Today may traditionally be known as the “first day of winter”, but winter truly descended on Newfoundland weeks ago. Cold weather moved in during the first three days of December, and temperatures have been at or below freezing most of the time since. We have had several significant snowfalls in the first three weeks of December, and the entire island is blanketed in snow – even in relatively milder St. John’s which has seen plenty of green Christmases since I moved here sixteen years ago. In fact, this has been the snowiest December (most snow on the ground) since the winter of 2000-2001, which saw record-smashing snowfalls here on the Avalon peninsula.
And while the Newfoundland winter bird list is almost on par with other years, actual bird reports for most of the month have been more like February than December when compared to recent years. Frigid weather has resulted in very few lingering migrants, especially warblers, that often get recorded in early winter. Early snow has blocked access to some locations including Cape Race and Cape St. Mary’s, forcing the cancellation of two key Christmas Bird Counts.
In true winter fashion, the biggest birding news so far has been the incredible invasion of Snowy Owls, with as many as 300 having been reported on the southeast Avalon in a single weekend. Newfoundland’s first Virginia’s Warbler survived long enough to make the winter list (last reported December 2), while a lingering Great Egret in northeast St. John’s braved freezing temperatures until at least December 11. And a Purple Gallinule found recently dead in a Clarenville backyard was about as close to southern flavour as we’ve gotten so far this season … and its untimely arrival was likely due to wintery weather in its own backyard. A Forster’s Tern at Renews on December 7 was only the seventh for Newfoundland, and just the second winter record. Despite being fairly elusive, the Yellow-legged Gull has been seen twice the past few weeks and should become more reliable now as the local ponds have frozen over and snow has covered other regular loafing locations for the huge flocks of gulls.

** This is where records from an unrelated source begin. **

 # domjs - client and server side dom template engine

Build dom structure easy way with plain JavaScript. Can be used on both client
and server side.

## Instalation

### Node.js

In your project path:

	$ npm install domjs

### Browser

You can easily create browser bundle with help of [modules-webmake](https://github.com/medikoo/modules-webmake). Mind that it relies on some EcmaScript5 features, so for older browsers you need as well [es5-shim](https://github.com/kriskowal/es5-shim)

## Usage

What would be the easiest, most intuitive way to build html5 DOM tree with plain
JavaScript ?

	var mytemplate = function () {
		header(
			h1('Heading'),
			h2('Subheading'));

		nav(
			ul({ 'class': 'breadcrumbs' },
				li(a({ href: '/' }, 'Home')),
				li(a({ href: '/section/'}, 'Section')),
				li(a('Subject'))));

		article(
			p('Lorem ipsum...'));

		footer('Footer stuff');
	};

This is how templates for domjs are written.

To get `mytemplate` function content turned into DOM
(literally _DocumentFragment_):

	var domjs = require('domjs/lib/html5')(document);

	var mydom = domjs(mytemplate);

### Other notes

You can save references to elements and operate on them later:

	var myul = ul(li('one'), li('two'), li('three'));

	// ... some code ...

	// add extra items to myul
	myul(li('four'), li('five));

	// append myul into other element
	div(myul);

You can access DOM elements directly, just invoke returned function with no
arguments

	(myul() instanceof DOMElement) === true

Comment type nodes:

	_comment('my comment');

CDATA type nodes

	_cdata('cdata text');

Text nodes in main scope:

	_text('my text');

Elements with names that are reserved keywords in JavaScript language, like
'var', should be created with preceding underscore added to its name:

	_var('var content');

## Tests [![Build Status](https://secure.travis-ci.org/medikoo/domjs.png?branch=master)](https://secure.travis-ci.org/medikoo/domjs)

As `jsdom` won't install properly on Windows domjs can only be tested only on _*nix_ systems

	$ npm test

So, as the hustle and bustle of the season continues and we head into Christmas, winter birding trudges on. Despite the cold weather and snow, there is plenty of hope and potential for exciting rarities yet to be discovered, the joy of winter birds returning to spice up our days, and the unwavering beauty of Newfoundland’s spectacular scenery to keep us smiling. Here’s to the magic of the season ahead!!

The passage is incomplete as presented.